## The problem
What follows is a set of entries. Repeat them exactly, but not their pictures.

## Dataset
<<<<

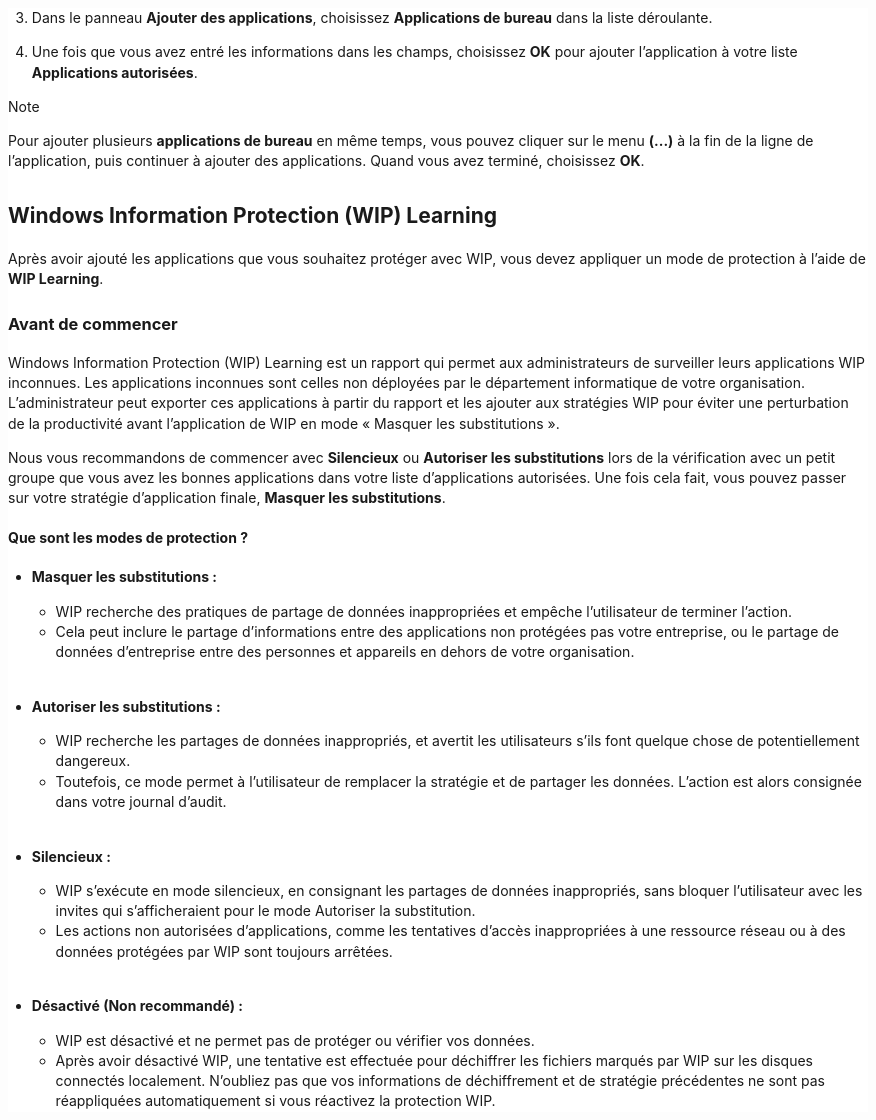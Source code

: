 3.  Dans le panneau **Ajouter des applications**, choisissez **Applications de bureau** dans la liste déroulante.

4.  Une fois que vous avez entré les informations dans les champs, choisissez **OK** pour ajouter l’application à votre liste **Applications autorisées**.

> [!NOTE]
> Pour ajouter plusieurs **applications de bureau** en même temps, vous pouvez cliquer sur le menu **(...)** à la fin de la ligne de l’application, puis continuer à ajouter des applications. Quand vous avez terminé, choisissez **OK**.

## <a name="windows-information-protection-wip-learning"></a>Windows Information Protection (WIP) Learning

Après avoir ajouté les applications que vous souhaitez protéger avec WIP, vous devez appliquer un mode de protection à l’aide de **WIP Learning**.

### <a name="before-you-begin"></a>Avant de commencer

Windows Information Protection (WIP) Learning est un rapport qui permet aux administrateurs de surveiller leurs applications WIP inconnues. Les applications inconnues sont celles non déployées par le département informatique de votre organisation. L’administrateur peut exporter ces applications à partir du rapport et les ajouter aux stratégies WIP pour éviter une perturbation de la productivité avant l’application de WIP en mode « Masquer les substitutions ».

Nous vous recommandons de commencer avec **Silencieux** ou **Autoriser les substitutions** lors de la vérification avec un petit groupe que vous avez les bonnes applications dans votre liste d’applications autorisées. Une fois cela fait, vous pouvez passer sur votre stratégie d’application finale, **Masquer les substitutions**.

#### <a name="what-the-protection-modes-are"></a>Que sont les modes de protection ?

- **Masquer les substitutions :**
    - WIP recherche des pratiques de partage de données inappropriées et empêche l’utilisateur de terminer l’action.
    - Cela peut inclure le partage d’informations entre des applications non protégées pas votre entreprise, ou le partage de données d’entreprise entre des personnes et appareils en dehors de votre organisation.
<br></br>

- **Autoriser les substitutions :**
    - WIP recherche les partages de données inappropriés, et avertit les utilisateurs s’ils font quelque chose de potentiellement dangereux.
    - Toutefois, ce mode permet à l’utilisateur de remplacer la stratégie et de partager les données. L’action est alors consignée dans votre journal d’audit.
<br></br>
- **Silencieux :**
    - WIP s’exécute en mode silencieux, en consignant les partages de données inappropriés, sans bloquer l’utilisateur avec les invites qui s’afficheraient pour le mode Autoriser la substitution.
    - Les actions non autorisées d’applications, comme les tentatives d’accès inappropriées à une ressource réseau ou à des données protégées par WIP sont toujours arrêtées.
<br></br>
- **Désactivé (Non recommandé) :**
    - WIP est désactivé et ne permet pas de protéger ou vérifier vos données.
    - Après avoir désactivé WIP, une tentative est effectuée pour déchiffrer les fichiers marqués par WIP sur les disques connectés localement. N’oubliez pas que vos informations de déchiffrement et de stratégie précédentes ne sont pas réappliquées automatiquement si vous réactivez la protection WIP.
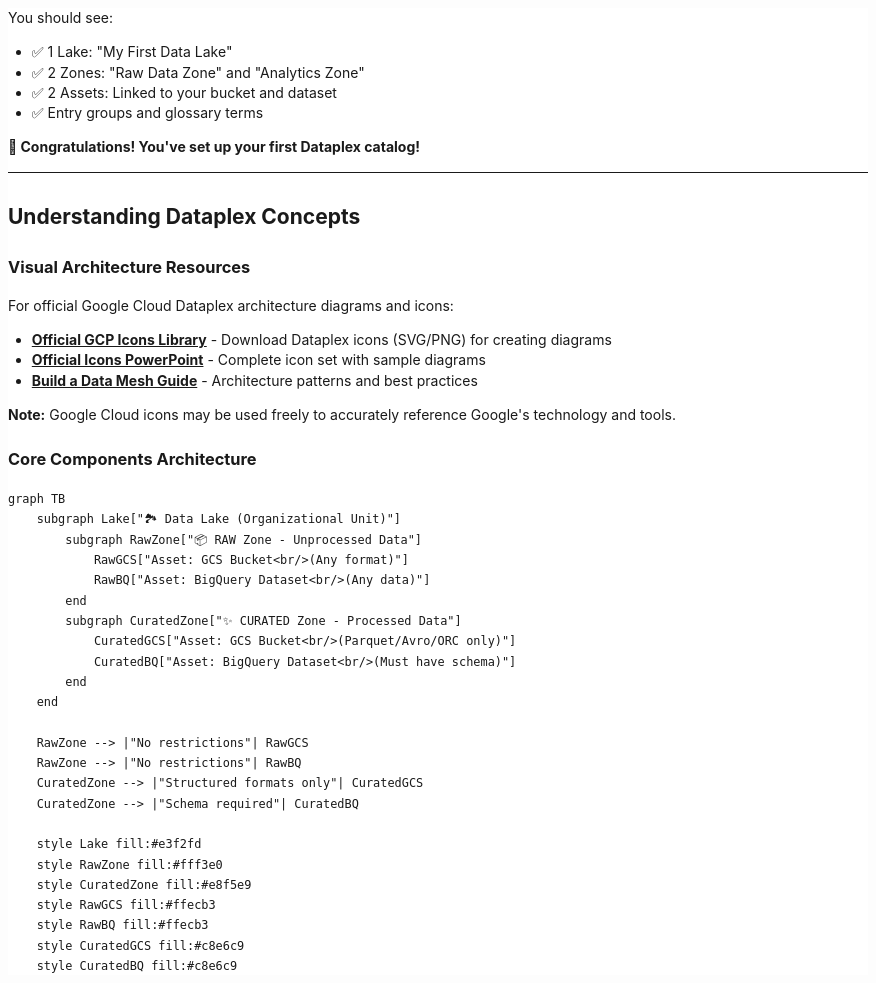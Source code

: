 You should see:
- ✅ 1 Lake: "My First Data Lake"
- ✅ 2 Zones: "Raw Data Zone" and "Analytics Zone"
- ✅ 2 Assets: Linked to your bucket and dataset
- ✅ Entry groups and glossary terms

**🎉 Congratulations! You've set up your first Dataplex catalog!**

---

## Understanding Dataplex Concepts

### Visual Architecture Resources

For official Google Cloud Dataplex architecture diagrams and icons:
- **[Official GCP Icons Library](https://cloud.google.com/icons)** - Download Dataplex icons (SVG/PNG) for creating diagrams
- **[Official Icons PowerPoint](https://cloud.google.com/icons/files/google-cloud-platform-official-icons-and-sample-diagrams.pptx)** - Complete icon set with sample diagrams
- **[Build a Data Mesh Guide](https://cloud.google.com/dataplex/docs/build-a-data-mesh)** - Architecture patterns and best practices

**Note:** Google Cloud icons may be used freely to accurately reference Google's technology and tools.

### Core Components Architecture

```mermaid
graph TB
    subgraph Lake["🏞️ Data Lake (Organizational Unit)"]
        subgraph RawZone["📦 RAW Zone - Unprocessed Data"]
            RawGCS["Asset: GCS Bucket<br/>(Any format)"]
            RawBQ["Asset: BigQuery Dataset<br/>(Any data)"]
        end
        subgraph CuratedZone["✨ CURATED Zone - Processed Data"]
            CuratedGCS["Asset: GCS Bucket<br/>(Parquet/Avro/ORC only)"]
            CuratedBQ["Asset: BigQuery Dataset<br/>(Must have schema)"]
        end
    end

    RawZone --> |"No restrictions"| RawGCS
    RawZone --> |"No restrictions"| RawBQ
    CuratedZone --> |"Structured formats only"| CuratedGCS
    CuratedZone --> |"Schema required"| CuratedBQ

    style Lake fill:#e3f2fd
    style RawZone fill:#fff3e0
    style CuratedZone fill:#e8f5e9
    style RawGCS fill:#ffecb3
    style RawBQ fill:#ffecb3
    style CuratedGCS fill:#c8e6c9
    style CuratedBQ fill:#c8e6c9
```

>>>>

## Finished task
Source code

: 3.  Dans le panneau **Ajouter des applications**, choisissez **Applications de bureau** dans la liste déroulante.

4.  Une fois que vous avez entré les informations dans les champs, choisissez **OK** pour ajouter l’application à votre liste **Applications autorisées**.

> [!NOTE]
> Pour ajouter plusieurs **applications de bureau** en même temps, vous pouvez cliquer sur le menu **(...)** à la fin de la ligne de l’application, puis continuer à ajouter des applications. Quand vous avez terminé, choisissez **OK**.

## <a name="windows-information-protection-wip-learning"></a>Windows Information Protection (WIP) Learning

Après avoir ajouté les applications que vous souhaitez protéger avec WIP, vous devez appliquer un mode de protection à l’aide de **WIP Learning**.

### <a name="before-you-begin"></a>Avant de commencer

Windows Information Protection (WIP) Learning est un rapport qui permet aux administrateurs de surveiller leurs applications WIP inconnues. Les applications inconnues sont celles non déployées par le département informatique de votre organisation. L’administrateur peut exporter ces applications à partir du rapport et les ajouter aux stratégies WIP pour éviter une perturbation de la productivité avant l’application de WIP en mode « Masquer les substitutions ».

Nous vous recommandons de commencer avec **Silencieux** ou **Autoriser les substitutions** lors de la vérification avec un petit groupe que vous avez les bonnes applications dans votre liste d’applications autorisées. Une fois cela fait, vous pouvez passer sur votre stratégie d’application finale, **Masquer les substitutions**.

#### <a name="what-the-protection-modes-are"></a>Que sont les modes de protection ?

- **Masquer les substitutions :**
    - WIP recherche des pratiques de partage de données inappropriées et empêche l’utilisateur de terminer l’action.
    - Cela peut inclure le partage d’informations entre des applications non protégées pas votre entreprise, ou le partage de données d’entreprise entre des personnes et appareils en dehors de votre organisation.
<br></br>

- **Autoriser les substitutions :**
    - WIP recherche les partages de données inappropriés, et avertit les utilisateurs s’ils font quelque chose de potentiellement dangereux.
    - Toutefois, ce mode permet à l’utilisateur de remplacer la stratégie et de partager les données. L’action est alors consignée dans votre journal d’audit.
<br></br>
- **Silencieux :**
    - WIP s’exécute en mode silencieux, en consignant les partages de données inappropriés, sans bloquer l’utilisateur avec les invites qui s’afficheraient pour le mode Autoriser la substitution.
    - Les actions non autorisées d’applications, comme les tentatives d’accès inappropriées à une ressource réseau ou à des données protégées par WIP sont toujours arrêtées.
<br></br>
- **Désactivé (Non recommandé) :**
    - WIP est désactivé et ne permet pas de protéger ou vérifier vos données.
    - Après avoir désactivé WIP, une tentative est effectuée pour déchiffrer les fichiers marqués par WIP sur les disques connectés localement. N’oubliez pas que vos informations de déchiffrement et de stratégie précédentes ne sont pas réappliquées automatiquement si vous réactivez la protection WIP.
Source code

: You should see:
- ✅ 1 Lake: "My First Data Lake"
- ✅ 2 Zones: "Raw Data Zone" and "Analytics Zone"
- ✅ 2 Assets: Linked to your bucket and dataset
- ✅ Entry groups and glossary terms

**🎉 Congratulations! You've set up your first Dataplex catalog!**

---

## Understanding Dataplex Concepts

### Visual Architecture Resources

For official Google Cloud Dataplex architecture diagrams and icons:
- **[Official GCP Icons Library](https://cloud.google.com/icons)** - Download Dataplex icons (SVG/PNG) for creating diagrams
- **[Official Icons PowerPoint](https://cloud.google.com/icons/files/google-cloud-platform-official-icons-and-sample-diagrams.pptx)** - Complete icon set with sample diagrams
- **[Build a Data Mesh Guide](https://cloud.google.com/dataplex/docs/build-a-data-mesh)** - Architecture patterns and best practices

**Note:** Google Cloud icons may be used freely to accurately reference Google's technology and tools.

### Core Components Architecture

```mermaid
graph TB
    subgraph Lake["🏞️ Data Lake (Organizational Unit)"]
        subgraph RawZone["📦 RAW Zone - Unprocessed Data"]
            RawGCS["Asset: GCS Bucket<br/>(Any format)"]
            RawBQ["Asset: BigQuery Dataset<br/>(Any data)"]
        end
        subgraph CuratedZone["✨ CURATED Zone - Processed Data"]
            CuratedGCS["Asset: GCS Bucket<br/>(Parquet/Avro/ORC only)"]
            CuratedBQ["Asset: BigQuery Dataset<br/>(Must have schema)"]
        end
    end

    RawZone --> |"No restrictions"| RawGCS
    RawZone --> |"No restrictions"| RawBQ
    CuratedZone --> |"Structured formats only"| CuratedGCS
    CuratedZone --> |"Schema required"| CuratedBQ

    style Lake fill:#e3f2fd
    style RawZone fill:#fff3e0
    style CuratedZone fill:#e8f5e9
    style RawGCS fill:#ffecb3
    style RawBQ fill:#ffecb3
    style CuratedGCS fill:#c8e6c9
    style CuratedBQ fill:#c8e6c9
```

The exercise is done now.